And, not so much funny 'ha-ha' as funny 'hmmmm', apparent astronomical evidence of the existence of large pockets of dark matter. I'm very skeptical about concepts like Dark Energy and Dark Matter: just like string theory, they upset my notion that in order to qualify as science, a theory damn well ought to be testable. To explain the problem of cosmological reacceleration (the fact that the rate of cosmological expansion, in the wake of the Big Bang, slowed for several billion years, then started to accelerate again), I prefer theories of Modified Newtonian Dynamics.
Traditional Newtonian Laws of Dynamics are just approximations, which quantum laws approach as you change the scale from the micro to the macro (the so-called Correspondence Principle). You need quantum mechanics to describe the actions of a single electron, but if you start talking about amps of current flowing through a resistor, traditional electrodynamics do the job just fine.

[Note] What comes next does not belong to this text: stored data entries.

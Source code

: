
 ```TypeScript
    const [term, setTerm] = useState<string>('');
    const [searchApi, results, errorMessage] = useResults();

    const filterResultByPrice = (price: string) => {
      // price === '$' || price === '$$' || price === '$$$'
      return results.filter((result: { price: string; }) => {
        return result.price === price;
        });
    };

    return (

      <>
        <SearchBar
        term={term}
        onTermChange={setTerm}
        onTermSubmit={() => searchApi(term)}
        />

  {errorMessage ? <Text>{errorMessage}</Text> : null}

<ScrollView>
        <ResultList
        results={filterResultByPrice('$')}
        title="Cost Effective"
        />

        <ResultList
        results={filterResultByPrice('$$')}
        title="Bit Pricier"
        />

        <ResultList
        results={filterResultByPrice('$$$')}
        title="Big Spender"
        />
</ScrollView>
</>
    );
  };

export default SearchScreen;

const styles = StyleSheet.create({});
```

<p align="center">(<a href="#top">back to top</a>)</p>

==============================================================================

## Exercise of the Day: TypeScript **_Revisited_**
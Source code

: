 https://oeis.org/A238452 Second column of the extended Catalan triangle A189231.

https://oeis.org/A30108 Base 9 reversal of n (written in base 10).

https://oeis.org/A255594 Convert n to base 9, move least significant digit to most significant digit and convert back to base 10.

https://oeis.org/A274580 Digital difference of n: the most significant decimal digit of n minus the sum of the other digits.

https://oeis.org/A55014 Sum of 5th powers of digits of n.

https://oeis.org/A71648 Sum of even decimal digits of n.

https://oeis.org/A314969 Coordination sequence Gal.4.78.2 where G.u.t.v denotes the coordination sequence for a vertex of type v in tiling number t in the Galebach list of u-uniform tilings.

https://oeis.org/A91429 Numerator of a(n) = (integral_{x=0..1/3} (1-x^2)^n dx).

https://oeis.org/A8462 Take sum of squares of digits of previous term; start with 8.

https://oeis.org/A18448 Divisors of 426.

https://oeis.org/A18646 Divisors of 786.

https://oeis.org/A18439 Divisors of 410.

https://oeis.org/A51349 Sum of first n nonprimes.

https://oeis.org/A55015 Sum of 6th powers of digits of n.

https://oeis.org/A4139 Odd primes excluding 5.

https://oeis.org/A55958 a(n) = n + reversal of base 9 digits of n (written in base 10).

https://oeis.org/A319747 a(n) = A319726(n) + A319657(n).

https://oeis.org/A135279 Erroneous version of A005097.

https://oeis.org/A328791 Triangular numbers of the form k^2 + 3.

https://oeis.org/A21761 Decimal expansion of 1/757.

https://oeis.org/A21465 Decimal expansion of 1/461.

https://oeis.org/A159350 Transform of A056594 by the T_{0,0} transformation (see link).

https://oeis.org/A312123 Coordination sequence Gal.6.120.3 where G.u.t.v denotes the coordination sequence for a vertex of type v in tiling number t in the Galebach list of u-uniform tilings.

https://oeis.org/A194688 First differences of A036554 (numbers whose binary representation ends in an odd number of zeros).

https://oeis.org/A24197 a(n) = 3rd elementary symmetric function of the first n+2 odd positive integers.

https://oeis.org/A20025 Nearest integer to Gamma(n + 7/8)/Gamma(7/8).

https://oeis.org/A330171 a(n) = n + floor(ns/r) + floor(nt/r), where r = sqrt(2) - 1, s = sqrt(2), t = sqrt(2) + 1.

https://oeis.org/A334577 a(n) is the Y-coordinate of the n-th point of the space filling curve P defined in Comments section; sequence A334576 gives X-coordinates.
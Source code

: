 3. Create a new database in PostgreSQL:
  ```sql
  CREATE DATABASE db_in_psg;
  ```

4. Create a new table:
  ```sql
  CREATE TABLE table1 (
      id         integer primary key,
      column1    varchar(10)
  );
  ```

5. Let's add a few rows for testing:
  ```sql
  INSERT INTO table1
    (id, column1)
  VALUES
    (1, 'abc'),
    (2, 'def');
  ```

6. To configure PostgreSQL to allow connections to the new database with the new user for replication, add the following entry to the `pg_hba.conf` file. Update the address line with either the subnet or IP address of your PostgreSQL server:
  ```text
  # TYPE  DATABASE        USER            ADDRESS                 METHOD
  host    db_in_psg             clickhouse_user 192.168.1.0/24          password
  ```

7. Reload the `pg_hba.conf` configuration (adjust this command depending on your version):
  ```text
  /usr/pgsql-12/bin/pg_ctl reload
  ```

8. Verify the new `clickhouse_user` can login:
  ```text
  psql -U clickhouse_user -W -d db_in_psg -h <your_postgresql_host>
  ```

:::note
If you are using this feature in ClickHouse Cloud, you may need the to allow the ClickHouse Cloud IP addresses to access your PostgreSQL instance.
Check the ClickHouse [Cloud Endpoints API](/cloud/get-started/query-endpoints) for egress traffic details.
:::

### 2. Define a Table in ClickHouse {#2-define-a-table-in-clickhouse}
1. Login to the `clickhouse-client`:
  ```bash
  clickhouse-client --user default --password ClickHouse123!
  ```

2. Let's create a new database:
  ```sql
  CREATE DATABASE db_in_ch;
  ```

Similarly, MOND posits that our traditional law of gravity is also just an approximation, perfectly describing the behavior of balls falling through air, or planets flying around a sun. But when you start to talk about extremely large distances, like that between various galaxies, maybe the rules change a bit. That could explain the reacceleration in a way that avoids having to propose that we don't know where 95% of the mass-energy of the Universe is hiding, as dark matter/dark energy theories claim.
Anyhow, my point is just that if, as claimed, we've seen some real evidence for the existence of dark matter (large pockets of mass whose existence we can presume from experimental evidence, although we cannot see it directly), that is a big feather in the cap of Dark Matter/Energy theorists.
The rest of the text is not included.